--- WHAT THE TASK REQUIRES ---
The entries are to be repeated verbatim, with nothing left out.

--- DATA SUPPLIED ---

============================================================

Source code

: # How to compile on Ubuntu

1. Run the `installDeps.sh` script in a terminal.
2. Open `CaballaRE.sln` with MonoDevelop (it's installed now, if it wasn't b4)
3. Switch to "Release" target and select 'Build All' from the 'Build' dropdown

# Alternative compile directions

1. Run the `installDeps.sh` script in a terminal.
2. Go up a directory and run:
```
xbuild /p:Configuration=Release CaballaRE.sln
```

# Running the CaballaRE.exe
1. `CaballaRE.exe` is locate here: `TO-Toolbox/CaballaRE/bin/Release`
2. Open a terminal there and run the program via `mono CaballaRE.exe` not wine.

============================================================

--- WORKED SOLUTION ---
Source code

: # How to compile on Ubuntu

1. Run the `installDeps.sh` script in a terminal.
2. Open `CaballaRE.sln` with MonoDevelop (it's installed now, if it wasn't b4)
3. Switch to "Release" target and select 'Build All' from the 'Build' dropdown

# Alternative compile directions

1. Run the `installDeps.sh` script in a terminal.
2. Go up a directory and run:
```
xbuild /p:Configuration=Release CaballaRE.sln
```

# Running the CaballaRE.exe
1. `CaballaRE.exe` is locate here: `TO-Toolbox/CaballaRE/bin/Release`
2. Open a terminal there and run the program via `mono CaballaRE.exe` not wine.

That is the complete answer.